With these 4 in place, we are safe that at least two people review each high-risk action and even if both make mistake and erroneous action is ran it cannot have a big impact (any CO operator cannot run action on more than 200 machines). Maybe some/all of those will be of use to you.

3 Likes

Thanks for these added details, they are definitely useful things to consider.

What is a CO operator? do you mean console operator?

I can see how this would make sense in some cases, but for this particular task I was deploying, it had to be deployed dynamically in order for the relevance to work.

This is also a bit of an issue because most policy actions and provisioning baselines should always be targeted dynamically in our environment.

It would definitely be useful for me if some content could be marked to always be targeted dynamically, while others would be marked to never be targeted dynamically, while other content could be either.

It could be useful to limit junior and new operators from targeting dynamically or targeting more than X machines, but it would not work for us to limit all non master operators this way.

Yes, CO means Console Operator (as opposed to MO).

I understand where you are coming from and as I said IBM committed to releasing a fully-fledged peer-review system per the RFE mentioned above but are yet to deliver it. Once they do all those kind of additional precautions can be considered to be added on.

We have a large deployment and need to give access to a lot of operators who should only be able to impact 5 systems at a time. Is there any feature coming or way to limit this for some operators?

Is this for a helpdesk/support use case? Can you give more details?

CC: @dexdexdex

1 Like

Hey @ageorgiev,

Where did you get these parameters?
How can I list these parameters?

I didnt find any reference in the documentation or on the internet.

Well, those were two I specifically put RFEs for, so once they released them they told us what they are and we tested them. I had a quick search and I can’t see them being documented by IBM which is strange but they do work (we have had them on ever since they were released in late 2013). Maybe they have some kind of internal documentation that is not published for the public or something.

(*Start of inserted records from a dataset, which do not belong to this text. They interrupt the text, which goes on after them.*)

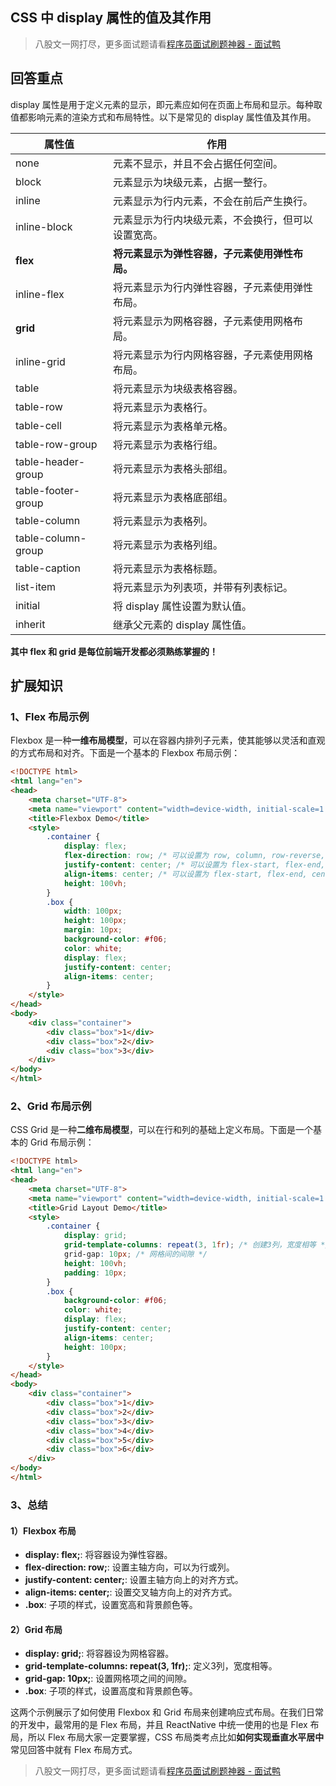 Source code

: ## CSS 中 display 属性的值及其作用
> 八股文一网打尽，更多面试题请看[程序员面试刷题神器 - 面试鸭](https://www.mianshiya.com/)

## 回答重点

display 属性是用于定义元素的显示，即元素应如何在页面上布局和显示。每种取值都影响元素的渲染方式和布局特性。以下是常见的 display 属性值及其作用。

| **属性值** | **作用** |
| --- | --- |
| none | 元素不显示，并且不会占据任何空间。 |
| block | 元素显示为块级元素，占据一整行。 |
| inline | 元素显示为行内元素，不会在前后产生换行。 |
| inline-block | 元素显示为行内块级元素，不会换行，但可以设置宽高。 |
| **flex** | **将元素显示为弹性容器，子元素使用弹性布局。** |
| inline-flex | 将元素显示为行内弹性容器，子元素使用弹性布局。 |
| **grid** | 将元素显示为网格容器，子元素使用网格布局。 |
| inline-grid | 将元素显示为行内网格容器，子元素使用网格布局。 |
| table | 将元素显示为块级表格容器。 |
| table-row | 将元素显示为表格行。 |
| table-cell | 将元素显示为表格单元格。 |
| table-row-group | 将元素显示为表格行组。 |
| table-header-group | 将元素显示为表格头部组。 |
| table-footer-group | 将元素显示为表格底部组。 |
| table-column | 将元素显示为表格列。 |
| table-column-group | 将元素显示为表格列组。 |
| table-caption | 将元素显示为表格标题。 |
| list-item | 将元素显示为列表项，并带有列表标记。 |
| initial | 将 display 属性设置为默认值。 |
| inherit | 继承父元素的 display 属性值。 |

**其中 flex 和 grid 是每位前端开发都必须熟练掌握的！**

## 扩展知识

### 1、Flex 布局示例

Flexbox 是一种**一维布局模型**，可以在容器内排列子元素，使其能够以灵活和直观的方式布局和对齐。下面是一个基本的 Flexbox 布局示例：

```html
<!DOCTYPE html>
<html lang="en">
<head>
    <meta charset="UTF-8">
    <meta name="viewport" content="width=device-width, initial-scale=1.0">
    <title>Flexbox Demo</title>
    <style>
        .container {
            display: flex;
            flex-direction: row; /* 可以设置为 row, column, row-reverse, column-reverse */
            justify-content: center; /* 可以设置为 flex-start, flex-end, center, space-between, space-around */
            align-items: center; /* 可以设置为 flex-start, flex-end, center, baseline, stretch */
            height: 100vh;
        }
        .box {
            width: 100px;
            height: 100px;
            margin: 10px;
            background-color: #f06;
            color: white;
            display: flex;
            justify-content: center;
            align-items: center;
        }
    </style>
</head>
<body>
    <div class="container">
        <div class="box">1</div>
        <div class="box">2</div>
        <div class="box">3</div>
    </div>
</body>
</html>
```

### 2、Grid 布局示例

CSS Grid 是一种**二维布局模型**，可以在行和列的基础上定义布局。下面是一个基本的 Grid 布局示例：

```html
<!DOCTYPE html>
<html lang="en">
<head>
    <meta charset="UTF-8">
    <meta name="viewport" content="width=device-width, initial-scale=1.0">
    <title>Grid Layout Demo</title>
    <style>
        .container {
            display: grid;
            grid-template-columns: repeat(3, 1fr); /* 创建3列，宽度相等 */
            grid-gap: 10px; /* 网格间的间隙 */
            height: 100vh;
            padding: 10px;
        }
        .box {
            background-color: #f06;
            color: white;
            display: flex;
            justify-content: center;
            align-items: center;
            height: 100px;
        }
    </style>
</head>
<body>
    <div class="container">
        <div class="box">1</div>
        <div class="box">2</div>
        <div class="box">3</div>
        <div class="box">4</div>
        <div class="box">5</div>
        <div class="box">6</div>
    </div>
</body>
</html>
```

### 3、总结
####  1）Flexbox 布局

- **display: flex;**: 将容器设为弹性容器。
- **flex-direction: row;**: 设置主轴方向，可以为行或列。
- **justify-content: center;**: 设置主轴方向上的对齐方式。
- **align-items: center;**: 设置交叉轴方向上的对齐方式。
- **.box**: 子项的样式，设置宽高和背景颜色等。

#### 2）Grid 布局

- **display: grid;**: 将容器设为网格容器。
- **grid-template-columns: repeat(3, 1fr);**: 定义3列，宽度相等。
- **grid-gap: 10px;**: 设置网格项之间的间隙。
- **.box**: 子项的样式，设置高度和背景颜色等。

这两个示例展示了如何使用 Flexbox 和 Grid 布局来创建响应式布局。在我们日常的开发中，最常用的是 Flex 布局，并且 ReactNative 中统一使用的也是 Flex 布局，所以 Flex 布局大家一定要掌握，CSS 布局类考点比如**如何实现垂直水平居中** 常见回答中就有 Flex 布局方式。

> 八股文一网打尽，更多面试题请看[程序员面试刷题神器 - 面试鸭](https://www.mianshiya.com/)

The action confirmation dialog is available via the documented setting, requireConfirmAction. See https://www.ibm.com/support/knowledgecenter/SSQL82_9.5.0/com.ibm.bigfix.doc/Platform/Installation/c_list_of_advanced_options.html

The dynamic targeting option is not documented, but the WebUI provides this capability, by default. Only individual machine targeting and group targeting options are available in the WebUI. It also includes some more detailed permissions that allow you to limit the number of devices and/or pieces of content that an NMO can select and deploy to at one time.